▶ [WHAT IS NEEDED]
Among the entries below, please repeat exactly and only the lines from the line containing "A list of commands" to the line containing "Once connected to", both lines included.

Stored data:
——————
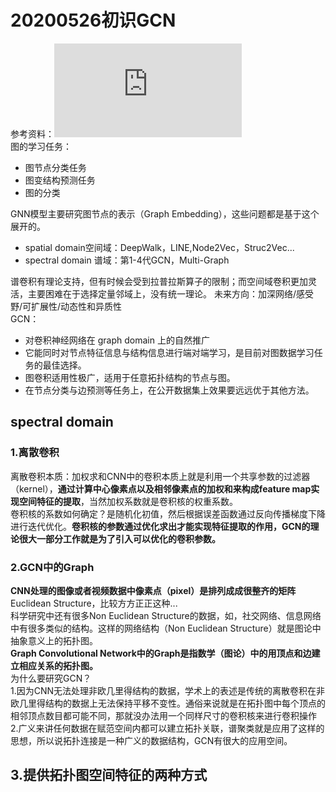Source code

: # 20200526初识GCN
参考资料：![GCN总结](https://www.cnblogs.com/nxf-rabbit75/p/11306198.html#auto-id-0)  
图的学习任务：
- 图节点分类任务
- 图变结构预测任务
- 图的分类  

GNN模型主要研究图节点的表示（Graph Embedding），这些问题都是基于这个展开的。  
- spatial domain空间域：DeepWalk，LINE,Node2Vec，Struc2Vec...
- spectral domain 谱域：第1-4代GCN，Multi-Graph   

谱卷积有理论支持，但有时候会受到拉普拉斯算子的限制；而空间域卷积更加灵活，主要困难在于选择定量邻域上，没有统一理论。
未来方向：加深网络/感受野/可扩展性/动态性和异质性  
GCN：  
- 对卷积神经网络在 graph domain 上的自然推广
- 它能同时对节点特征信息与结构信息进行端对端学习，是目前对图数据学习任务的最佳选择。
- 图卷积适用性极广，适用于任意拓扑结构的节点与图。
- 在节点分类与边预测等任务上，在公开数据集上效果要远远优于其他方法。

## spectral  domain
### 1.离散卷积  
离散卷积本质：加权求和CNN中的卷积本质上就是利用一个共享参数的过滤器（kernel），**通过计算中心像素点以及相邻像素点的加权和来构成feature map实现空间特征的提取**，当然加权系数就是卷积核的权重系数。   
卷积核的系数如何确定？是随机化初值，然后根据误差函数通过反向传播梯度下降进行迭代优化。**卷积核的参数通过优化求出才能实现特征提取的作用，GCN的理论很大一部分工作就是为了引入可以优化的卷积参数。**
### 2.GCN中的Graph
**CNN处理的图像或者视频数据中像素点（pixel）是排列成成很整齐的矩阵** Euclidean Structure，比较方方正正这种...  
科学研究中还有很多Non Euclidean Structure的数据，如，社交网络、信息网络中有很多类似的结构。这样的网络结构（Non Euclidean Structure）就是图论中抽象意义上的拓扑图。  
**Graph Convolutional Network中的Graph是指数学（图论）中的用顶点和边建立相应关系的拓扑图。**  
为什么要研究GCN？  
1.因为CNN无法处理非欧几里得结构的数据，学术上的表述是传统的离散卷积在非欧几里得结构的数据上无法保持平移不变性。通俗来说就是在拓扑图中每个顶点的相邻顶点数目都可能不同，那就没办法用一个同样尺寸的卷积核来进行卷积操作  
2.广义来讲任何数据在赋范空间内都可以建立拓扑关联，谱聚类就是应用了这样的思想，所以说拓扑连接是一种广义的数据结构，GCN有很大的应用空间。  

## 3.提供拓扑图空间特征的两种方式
——————
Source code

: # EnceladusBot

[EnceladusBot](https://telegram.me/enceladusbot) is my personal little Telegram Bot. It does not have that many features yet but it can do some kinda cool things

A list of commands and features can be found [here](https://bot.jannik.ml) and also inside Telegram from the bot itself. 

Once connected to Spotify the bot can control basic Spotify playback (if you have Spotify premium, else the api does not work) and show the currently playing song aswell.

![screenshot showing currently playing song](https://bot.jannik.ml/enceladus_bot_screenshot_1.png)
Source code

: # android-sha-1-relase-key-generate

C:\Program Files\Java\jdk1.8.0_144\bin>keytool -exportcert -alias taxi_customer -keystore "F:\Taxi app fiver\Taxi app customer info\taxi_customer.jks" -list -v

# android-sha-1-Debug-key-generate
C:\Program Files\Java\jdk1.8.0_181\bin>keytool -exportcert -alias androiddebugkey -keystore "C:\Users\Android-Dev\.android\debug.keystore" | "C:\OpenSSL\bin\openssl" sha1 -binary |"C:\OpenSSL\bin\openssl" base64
——————
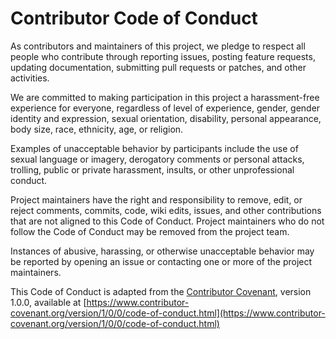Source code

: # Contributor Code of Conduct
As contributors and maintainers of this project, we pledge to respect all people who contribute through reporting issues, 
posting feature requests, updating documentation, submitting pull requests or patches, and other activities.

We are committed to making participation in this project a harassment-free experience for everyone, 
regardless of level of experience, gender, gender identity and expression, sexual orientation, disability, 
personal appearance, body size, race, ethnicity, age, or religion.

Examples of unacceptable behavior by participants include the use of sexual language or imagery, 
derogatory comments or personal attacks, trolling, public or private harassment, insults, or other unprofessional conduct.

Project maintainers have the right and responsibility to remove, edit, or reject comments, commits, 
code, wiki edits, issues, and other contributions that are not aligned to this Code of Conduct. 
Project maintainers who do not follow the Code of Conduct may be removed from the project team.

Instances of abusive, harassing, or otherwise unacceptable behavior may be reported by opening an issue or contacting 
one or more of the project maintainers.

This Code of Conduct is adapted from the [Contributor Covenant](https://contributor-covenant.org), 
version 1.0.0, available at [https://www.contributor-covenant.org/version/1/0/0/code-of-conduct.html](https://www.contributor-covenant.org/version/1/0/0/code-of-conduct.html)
——————
▶ [TASK SOLUTION]
A list of commands and features can be found [here](https://bot.jannik.ml) and also inside Telegram from the bot itself. 

Once connected to Spotify the bot can control basic Spotify playback (if you have Spotify premium, else the api does not work) and show the currently playing song aswell.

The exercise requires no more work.